Now we need to worry about dev ops. Either the user will need 4-5 dev ops folks to provide 24x7 coverage OR go with a higher replication factor like 4 and have only 9-5 (business day) coverage with 1-2 dev ops folks (we will ultimately have to look at whether 4-way replication with 9-5 support provides the required durability or not, but for now let's make that leap of faith assumption. Clearly I'm signing myself up to another blog here). For 2.5PB usable storage, we are at $0.041 with 24x7 dev ops and $0.030 with 9-5 dev ops & 4-way replication. Since these numbers are conservative, I'd say we'll hit our numbers on both public and private with a very minor constraint of utilizing consulting services to get going.
Private clouds are likely to be in this range and perhaps some public clouds. Here we certainly can't have any architect-developers. Even for dev ops, 24x7 is difficult unless they can be shared with some other projects. So let's go with 9-5 dev ops and 4-way replication.

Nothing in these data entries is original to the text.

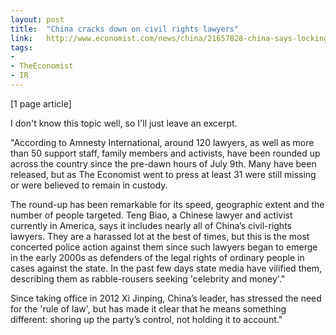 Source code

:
 ```yaml
---
layout: post
title:  "China cracks down on civil rights lawyers"
link:   http://www.economist.com/news/china/21657828-china-says-locking-up-lawyers-it-defending-rule-law-uncivil
tags:
- 
- TheEconomist
- IR
---
```


[1 page article]

I don't know this topic well, so I'll just leave an excerpt.

"According to Amnesty International, around 120 lawyers, as well as more than 50 support staff, family members and activists, have been rounded up across the country since the pre-dawn hours of July 9th. Many have been released, but as The Economist went to press at least 31 were still missing or were believed to remain in custody.

The round-up has been remarkable for its speed, geographic extent and the number of people targeted. Teng Biao, a Chinese lawyer and activist currently in America, says it includes nearly all of China’s civil-rights lawyers. They are a harassed lot at the best of times, but this is the most concerted police action against them since such lawyers began to emerge in the early 2000s as defenders of the legal rights of ordinary people in cases against the state. In the past few days state media have vilified them, describing them as rabble-rousers seeking 'celebrity and money'."

Since taking office in 2012 Xi Jinping, China’s leader, has stressed the need for the 'rule of law', but has made it clear that he means something different: shoring up the party’s control, not holding it to account."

In many cases 3-way replication might be just fine, but no harm being conservative.
Since this is conservative we should be fine with a public cloud as well. The public cloud provider will probably need to give up the 65% gross margin target and accept a lower gross margin. The nice thing about open-source software is that it continually improves. As automation features keep getting added to Swift, the dev ops burden will keep going down in turn improving the gross margin.
Swift can definitely hit Amazon S3 like cost targets. Service providers can make their 65% gross margin for public clouds at 1PB+ usable storage, and sacrifice some margin below that. Private cloud providers can hit the cost targets at any storage above about 150TB usable storage.
In short, cost is not an inhibitor. If you are considering Swift and worried about cost, rest assured and move forward!